Community involvement coordinator for the EPA regional office in Boston Kelsey Dumville said the last time agency representatives met with those from the city was in November for a status check. Since that time, she said there has not been any changes in terms of a decision being made. She said they are looking to meet with the site developer Bernard (Bernie) Plante in the near future. Additionally, the goal is to have an action plan assembled in March.
She said the proposal involves addressing the city-owned properties, as well as the Fimbel Door landfill, and aspects of the EPA’s proposed remedy there. She said there is a lot of ongoing discussion between the developer and the city on ways to best address this, and to determing if there are other alternatives.
“EPA is proposing to remove the material from the Fimbel Door facility to the lagoons,” Dumville said. “They would be held in place with a retaining wall, I believe secant wall.”
She said it is also being proposed to move all the material contaminated with asbestos from city-owned property to the site of the lagoons so the rest of the property can be developed. The EPA has devised a few alternatives to remedy the site at the end of Fairmount Street.
Details on each alternative can be found online at, https://semspub.epa.gov/work/01/627478.pdf.

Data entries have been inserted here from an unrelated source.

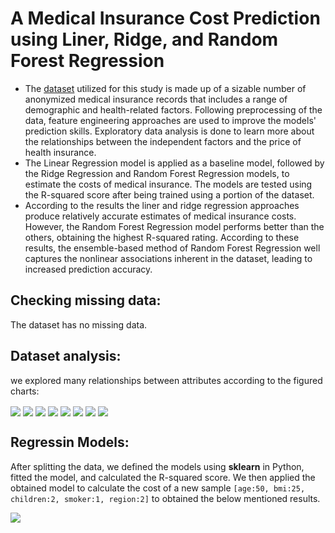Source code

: # A Medical Insurance Cost Prediction using Liner, Ridge, and Random Forest Regression
* The [dataset](https://www.kaggle.com/datasets/mirichoi0218/insurance) utilized for this study is made up of a sizable number of anonymized medical insurance records that includes a range of demographic and health-related factors. Following preprocessing of the data, feature engineering approaches are used to improve the models' prediction skills. Exploratory data analysis is done to learn more about the relationships between the independent factors and the price of health insurance.
* The Linear Regression model is applied as a baseline model, followed by the Ridge Regression and Random Forest Regression models, to estimate the costs of medical insurance. The models are tested using the R-squared score after being trained using a portion of the dataset.
* According to the results the liner and ridge regression approaches produce relatively accurate estimates of medical insurance costs. However, the Random Forest Regression model performs better than the others, obtaining the highest R-squared rating. According to these results, the ensemble-based method of Random Forest Regression well captures the nonlinear associations inherent in the dataset, leading to increased prediction accuracy.


## Checking missing data:
The dataset has no missing data.

## Dataset analysis:
we explored many relationships between attributes according to the figured charts:


<img src="https://i.postimg.cc/7GgwNcLb/1.png" align="center" />
<img src="https://i.postimg.cc/vxbM2z1h/2.png" align="center" />
<img src="https://i.postimg.cc/ZvHmGdpS/3.png" align="center" />
<img src="https://i.postimg.cc/pyHFtMzG/4.png" align="center" />
<img src="https://i.postimg.cc/K1w1q6m5/5.png" align="center" />
<img src="https://i.postimg.cc/2VjLVdHn/7.png" align="center" />
<img src="https://i.postimg.cc/Z0xybsLT/6.png" align="center" />
<img src="https://i.postimg.cc/k2BVyJP4/8.png" align="center" />

## Regressin Models:
After splitting the data, we defined the models using **sklearn** in Python, fitted the model, and calculated the R-squared score. We then applied the obtained model to calculate the cost of a new sample `[age:50, bmi:25, children:2, smoker:1, region:2]` to obtained the below mentioned results.

<img src="https://i.postimg.cc/HxnjGsKs/0.png" align="center" />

“EPA’s preferred alternative is Alternative 5, estimated between $8 million-$14.2 million,” Dumville stated in an email. While this is the EPA’s preferred remedy, nothing has been proposed just yet.
This waste encapsulation and impermeable capping alternative relies on the consolidation of all the sludge and soils and encapsulation at the lagoon areas. This would be done by using one of three vertical containment technologies, as well as an impermeable cap over the material. According to the EPA’s description, the vertical containment and cap would be designed to withstand a 500-year flood event. Mitigation structures such as drainage swales would be built on site to compensate for the flood storage loss that might result in a 100-year flood event.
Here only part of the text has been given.